:: Instructions to follow ::
Your answer should consist of the lines in the following data that contain "aggregations".

*** Data to use ***

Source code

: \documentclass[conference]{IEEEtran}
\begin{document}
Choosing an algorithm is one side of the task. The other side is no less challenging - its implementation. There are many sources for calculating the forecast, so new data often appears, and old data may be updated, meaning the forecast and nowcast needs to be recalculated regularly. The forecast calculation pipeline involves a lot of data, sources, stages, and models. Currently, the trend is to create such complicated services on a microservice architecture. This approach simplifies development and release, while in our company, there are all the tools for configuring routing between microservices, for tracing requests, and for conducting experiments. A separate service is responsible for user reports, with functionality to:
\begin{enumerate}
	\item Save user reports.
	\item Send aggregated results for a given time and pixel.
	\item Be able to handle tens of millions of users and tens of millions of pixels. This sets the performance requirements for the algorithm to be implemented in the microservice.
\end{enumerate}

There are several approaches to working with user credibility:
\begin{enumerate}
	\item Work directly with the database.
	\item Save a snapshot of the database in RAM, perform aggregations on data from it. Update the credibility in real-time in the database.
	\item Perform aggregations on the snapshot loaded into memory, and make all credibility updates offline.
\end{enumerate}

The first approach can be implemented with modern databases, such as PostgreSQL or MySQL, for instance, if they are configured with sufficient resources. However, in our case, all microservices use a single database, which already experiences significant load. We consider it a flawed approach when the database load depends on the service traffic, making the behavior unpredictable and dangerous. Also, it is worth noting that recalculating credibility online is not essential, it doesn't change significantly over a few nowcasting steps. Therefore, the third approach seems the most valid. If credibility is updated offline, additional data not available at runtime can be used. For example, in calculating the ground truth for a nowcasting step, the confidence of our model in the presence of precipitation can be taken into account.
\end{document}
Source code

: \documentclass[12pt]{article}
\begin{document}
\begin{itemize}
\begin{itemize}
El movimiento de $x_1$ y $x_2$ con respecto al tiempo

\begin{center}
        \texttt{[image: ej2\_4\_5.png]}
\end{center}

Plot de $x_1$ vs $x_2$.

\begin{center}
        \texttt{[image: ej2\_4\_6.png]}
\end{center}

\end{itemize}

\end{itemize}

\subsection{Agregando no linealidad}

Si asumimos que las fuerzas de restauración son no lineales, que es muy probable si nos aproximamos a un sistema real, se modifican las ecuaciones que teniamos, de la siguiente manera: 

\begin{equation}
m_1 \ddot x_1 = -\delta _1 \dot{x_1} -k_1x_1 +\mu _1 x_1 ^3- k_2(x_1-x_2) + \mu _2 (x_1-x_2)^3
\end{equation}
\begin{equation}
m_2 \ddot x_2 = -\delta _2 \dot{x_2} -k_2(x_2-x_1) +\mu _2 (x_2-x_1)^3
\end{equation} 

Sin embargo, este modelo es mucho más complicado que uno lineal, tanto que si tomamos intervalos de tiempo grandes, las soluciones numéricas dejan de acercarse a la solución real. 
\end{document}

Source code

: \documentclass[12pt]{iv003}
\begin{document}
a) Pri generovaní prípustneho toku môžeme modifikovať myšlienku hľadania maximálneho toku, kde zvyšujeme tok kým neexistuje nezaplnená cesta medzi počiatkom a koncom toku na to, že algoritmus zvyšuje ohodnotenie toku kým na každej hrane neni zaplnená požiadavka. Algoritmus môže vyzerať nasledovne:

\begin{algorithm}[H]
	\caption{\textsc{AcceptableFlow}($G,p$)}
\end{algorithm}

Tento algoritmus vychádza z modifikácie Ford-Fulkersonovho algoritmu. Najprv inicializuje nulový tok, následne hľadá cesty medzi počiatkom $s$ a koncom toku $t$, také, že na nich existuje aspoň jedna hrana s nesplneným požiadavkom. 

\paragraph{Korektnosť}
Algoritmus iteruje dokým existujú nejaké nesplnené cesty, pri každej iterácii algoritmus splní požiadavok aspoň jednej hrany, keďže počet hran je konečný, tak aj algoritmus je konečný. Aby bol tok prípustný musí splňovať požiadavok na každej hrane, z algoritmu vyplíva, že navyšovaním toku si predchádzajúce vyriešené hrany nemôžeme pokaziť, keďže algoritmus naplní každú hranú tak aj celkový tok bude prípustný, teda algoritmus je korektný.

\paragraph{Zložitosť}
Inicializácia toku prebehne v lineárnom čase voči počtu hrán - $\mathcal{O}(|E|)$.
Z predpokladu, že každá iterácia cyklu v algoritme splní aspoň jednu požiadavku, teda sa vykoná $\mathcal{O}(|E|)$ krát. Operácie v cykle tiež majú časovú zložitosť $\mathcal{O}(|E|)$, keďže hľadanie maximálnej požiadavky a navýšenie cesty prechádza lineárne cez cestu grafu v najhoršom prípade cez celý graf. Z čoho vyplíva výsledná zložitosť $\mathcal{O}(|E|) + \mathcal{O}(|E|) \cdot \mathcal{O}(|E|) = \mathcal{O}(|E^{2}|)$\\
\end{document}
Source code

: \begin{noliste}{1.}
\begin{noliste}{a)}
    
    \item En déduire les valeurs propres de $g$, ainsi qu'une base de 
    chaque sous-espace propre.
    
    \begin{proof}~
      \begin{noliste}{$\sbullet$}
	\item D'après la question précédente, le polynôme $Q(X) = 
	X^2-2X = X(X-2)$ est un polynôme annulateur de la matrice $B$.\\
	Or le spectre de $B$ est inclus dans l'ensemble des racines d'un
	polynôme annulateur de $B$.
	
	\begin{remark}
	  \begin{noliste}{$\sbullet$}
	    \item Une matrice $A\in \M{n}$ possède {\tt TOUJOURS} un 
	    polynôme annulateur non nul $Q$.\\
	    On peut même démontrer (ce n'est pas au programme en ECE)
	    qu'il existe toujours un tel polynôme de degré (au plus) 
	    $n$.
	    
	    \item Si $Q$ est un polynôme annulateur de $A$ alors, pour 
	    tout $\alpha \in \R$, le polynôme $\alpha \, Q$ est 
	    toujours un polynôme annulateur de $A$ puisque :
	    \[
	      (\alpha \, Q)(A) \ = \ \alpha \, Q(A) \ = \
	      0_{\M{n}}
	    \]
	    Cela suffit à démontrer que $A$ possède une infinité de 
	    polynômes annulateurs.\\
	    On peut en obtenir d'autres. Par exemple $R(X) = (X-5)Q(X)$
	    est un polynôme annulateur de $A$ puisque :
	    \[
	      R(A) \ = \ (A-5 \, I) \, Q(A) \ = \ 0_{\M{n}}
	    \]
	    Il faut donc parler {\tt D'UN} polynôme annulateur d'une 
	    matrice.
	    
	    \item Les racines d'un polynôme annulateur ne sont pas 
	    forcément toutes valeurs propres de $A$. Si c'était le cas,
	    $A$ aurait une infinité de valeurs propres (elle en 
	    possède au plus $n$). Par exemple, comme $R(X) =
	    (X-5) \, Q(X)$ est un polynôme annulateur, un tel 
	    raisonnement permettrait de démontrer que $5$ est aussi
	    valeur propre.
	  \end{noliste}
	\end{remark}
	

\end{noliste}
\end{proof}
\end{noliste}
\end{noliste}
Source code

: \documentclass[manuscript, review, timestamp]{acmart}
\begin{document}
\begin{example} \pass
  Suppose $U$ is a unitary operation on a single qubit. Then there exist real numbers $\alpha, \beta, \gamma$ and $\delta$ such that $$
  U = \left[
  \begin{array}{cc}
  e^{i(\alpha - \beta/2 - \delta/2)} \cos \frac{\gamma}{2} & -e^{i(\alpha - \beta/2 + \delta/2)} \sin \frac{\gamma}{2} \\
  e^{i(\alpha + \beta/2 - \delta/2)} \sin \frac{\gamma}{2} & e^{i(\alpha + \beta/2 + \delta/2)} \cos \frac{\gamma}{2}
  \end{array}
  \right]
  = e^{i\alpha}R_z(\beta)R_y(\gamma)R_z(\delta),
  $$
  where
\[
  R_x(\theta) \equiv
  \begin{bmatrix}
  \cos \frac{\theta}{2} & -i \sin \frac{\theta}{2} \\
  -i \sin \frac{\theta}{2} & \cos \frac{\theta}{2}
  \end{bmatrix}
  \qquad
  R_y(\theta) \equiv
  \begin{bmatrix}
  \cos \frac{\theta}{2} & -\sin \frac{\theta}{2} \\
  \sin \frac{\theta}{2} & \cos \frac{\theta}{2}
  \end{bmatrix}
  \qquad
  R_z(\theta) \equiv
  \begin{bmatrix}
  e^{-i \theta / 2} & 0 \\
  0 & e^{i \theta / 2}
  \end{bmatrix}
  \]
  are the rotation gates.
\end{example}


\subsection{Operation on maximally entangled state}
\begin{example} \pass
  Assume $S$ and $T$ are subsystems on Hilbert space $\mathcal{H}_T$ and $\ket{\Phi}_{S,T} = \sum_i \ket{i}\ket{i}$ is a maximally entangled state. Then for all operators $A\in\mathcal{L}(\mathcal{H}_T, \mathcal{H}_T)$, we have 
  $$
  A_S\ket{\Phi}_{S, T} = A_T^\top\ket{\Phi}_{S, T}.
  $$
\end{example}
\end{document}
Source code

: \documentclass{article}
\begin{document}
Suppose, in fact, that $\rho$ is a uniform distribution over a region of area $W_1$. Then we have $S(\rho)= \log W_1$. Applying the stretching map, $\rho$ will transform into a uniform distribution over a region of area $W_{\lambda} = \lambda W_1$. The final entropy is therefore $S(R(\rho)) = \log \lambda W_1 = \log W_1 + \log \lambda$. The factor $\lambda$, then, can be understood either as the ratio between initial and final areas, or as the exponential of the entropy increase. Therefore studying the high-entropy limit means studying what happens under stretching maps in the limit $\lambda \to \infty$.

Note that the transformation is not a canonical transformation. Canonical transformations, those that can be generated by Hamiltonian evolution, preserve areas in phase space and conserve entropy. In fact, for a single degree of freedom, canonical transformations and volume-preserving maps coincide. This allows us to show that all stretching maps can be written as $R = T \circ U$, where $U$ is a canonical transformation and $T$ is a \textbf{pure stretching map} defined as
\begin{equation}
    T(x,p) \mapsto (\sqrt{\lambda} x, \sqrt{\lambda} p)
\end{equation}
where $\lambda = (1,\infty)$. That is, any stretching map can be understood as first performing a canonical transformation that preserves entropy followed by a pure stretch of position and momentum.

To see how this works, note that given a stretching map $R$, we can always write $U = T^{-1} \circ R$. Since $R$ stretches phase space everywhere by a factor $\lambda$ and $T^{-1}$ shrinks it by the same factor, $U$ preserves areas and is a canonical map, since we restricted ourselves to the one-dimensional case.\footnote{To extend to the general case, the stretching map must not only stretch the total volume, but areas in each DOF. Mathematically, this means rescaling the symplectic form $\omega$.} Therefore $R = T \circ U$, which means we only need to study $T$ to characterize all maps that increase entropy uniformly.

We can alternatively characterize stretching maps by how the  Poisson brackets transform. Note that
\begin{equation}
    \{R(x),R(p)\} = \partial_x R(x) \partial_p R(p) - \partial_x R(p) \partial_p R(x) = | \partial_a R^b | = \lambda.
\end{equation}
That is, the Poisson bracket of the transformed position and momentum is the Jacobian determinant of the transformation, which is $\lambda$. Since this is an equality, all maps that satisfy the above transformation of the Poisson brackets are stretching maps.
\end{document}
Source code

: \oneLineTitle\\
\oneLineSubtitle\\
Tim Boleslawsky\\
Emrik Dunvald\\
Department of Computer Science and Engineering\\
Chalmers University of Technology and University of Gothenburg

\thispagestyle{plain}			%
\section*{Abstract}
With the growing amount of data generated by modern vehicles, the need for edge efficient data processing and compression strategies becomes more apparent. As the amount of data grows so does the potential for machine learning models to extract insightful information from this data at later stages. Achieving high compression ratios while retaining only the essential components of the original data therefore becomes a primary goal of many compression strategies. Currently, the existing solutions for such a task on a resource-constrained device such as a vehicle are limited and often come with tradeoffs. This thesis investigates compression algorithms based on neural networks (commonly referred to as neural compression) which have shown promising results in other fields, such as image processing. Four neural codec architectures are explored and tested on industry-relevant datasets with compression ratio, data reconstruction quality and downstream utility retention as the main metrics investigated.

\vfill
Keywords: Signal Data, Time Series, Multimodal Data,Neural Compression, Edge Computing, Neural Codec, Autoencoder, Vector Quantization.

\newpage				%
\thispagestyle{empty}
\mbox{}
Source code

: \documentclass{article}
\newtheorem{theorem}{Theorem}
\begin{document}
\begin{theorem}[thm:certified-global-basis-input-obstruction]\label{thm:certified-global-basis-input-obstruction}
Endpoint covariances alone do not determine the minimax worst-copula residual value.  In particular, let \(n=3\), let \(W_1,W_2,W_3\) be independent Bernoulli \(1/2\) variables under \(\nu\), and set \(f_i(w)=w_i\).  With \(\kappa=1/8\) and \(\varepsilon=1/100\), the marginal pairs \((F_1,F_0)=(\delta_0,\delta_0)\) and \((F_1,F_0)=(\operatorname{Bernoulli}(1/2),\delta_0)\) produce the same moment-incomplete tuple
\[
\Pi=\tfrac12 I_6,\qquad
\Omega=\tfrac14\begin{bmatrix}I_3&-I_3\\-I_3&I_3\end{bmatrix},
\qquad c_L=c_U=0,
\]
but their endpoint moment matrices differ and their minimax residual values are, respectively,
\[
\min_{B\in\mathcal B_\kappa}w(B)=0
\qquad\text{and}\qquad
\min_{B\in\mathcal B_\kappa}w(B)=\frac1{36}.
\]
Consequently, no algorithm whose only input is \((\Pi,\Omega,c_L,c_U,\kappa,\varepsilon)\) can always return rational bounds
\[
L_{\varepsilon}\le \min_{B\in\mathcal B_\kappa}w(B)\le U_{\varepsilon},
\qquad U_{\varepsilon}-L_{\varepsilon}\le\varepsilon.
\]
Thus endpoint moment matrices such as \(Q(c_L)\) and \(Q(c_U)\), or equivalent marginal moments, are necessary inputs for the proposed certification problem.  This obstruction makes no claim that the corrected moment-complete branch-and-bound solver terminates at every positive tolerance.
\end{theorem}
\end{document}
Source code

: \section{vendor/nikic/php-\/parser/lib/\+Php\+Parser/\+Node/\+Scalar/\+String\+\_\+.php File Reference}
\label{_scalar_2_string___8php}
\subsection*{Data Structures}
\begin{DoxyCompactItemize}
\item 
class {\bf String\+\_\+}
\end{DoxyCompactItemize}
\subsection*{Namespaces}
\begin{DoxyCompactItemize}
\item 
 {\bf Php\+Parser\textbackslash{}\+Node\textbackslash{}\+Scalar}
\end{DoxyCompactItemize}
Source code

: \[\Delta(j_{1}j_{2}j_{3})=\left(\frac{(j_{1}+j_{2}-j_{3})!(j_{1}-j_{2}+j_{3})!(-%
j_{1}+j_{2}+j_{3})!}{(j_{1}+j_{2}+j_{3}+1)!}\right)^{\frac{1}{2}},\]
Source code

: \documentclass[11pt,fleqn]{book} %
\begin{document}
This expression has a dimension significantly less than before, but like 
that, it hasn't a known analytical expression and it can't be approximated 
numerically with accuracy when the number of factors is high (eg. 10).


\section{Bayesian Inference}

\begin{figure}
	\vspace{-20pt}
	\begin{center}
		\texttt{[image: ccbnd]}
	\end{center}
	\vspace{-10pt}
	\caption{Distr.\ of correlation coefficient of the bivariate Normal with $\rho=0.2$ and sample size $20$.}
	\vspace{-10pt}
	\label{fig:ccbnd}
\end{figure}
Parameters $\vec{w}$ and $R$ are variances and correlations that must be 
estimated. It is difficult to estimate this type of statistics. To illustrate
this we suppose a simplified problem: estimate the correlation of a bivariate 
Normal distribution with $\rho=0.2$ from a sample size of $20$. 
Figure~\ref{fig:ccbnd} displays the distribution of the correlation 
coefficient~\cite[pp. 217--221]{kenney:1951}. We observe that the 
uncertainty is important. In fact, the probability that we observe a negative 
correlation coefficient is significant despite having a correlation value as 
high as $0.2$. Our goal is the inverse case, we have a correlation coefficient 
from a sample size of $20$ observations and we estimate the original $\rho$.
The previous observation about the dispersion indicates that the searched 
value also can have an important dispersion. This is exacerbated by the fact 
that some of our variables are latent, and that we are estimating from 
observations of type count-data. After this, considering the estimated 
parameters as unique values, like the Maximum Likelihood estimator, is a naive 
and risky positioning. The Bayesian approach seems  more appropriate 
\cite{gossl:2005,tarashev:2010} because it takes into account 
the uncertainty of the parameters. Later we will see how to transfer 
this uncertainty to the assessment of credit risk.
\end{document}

*** End of Data to use ***

:: Task answer ::
	\item Save a snapshot of the database in RAM, perform aggregations on data from it. Update the credibility in real-time in the database.
	\item Perform aggregations on the snapshot loaded into memory, and make all credibility updates offline.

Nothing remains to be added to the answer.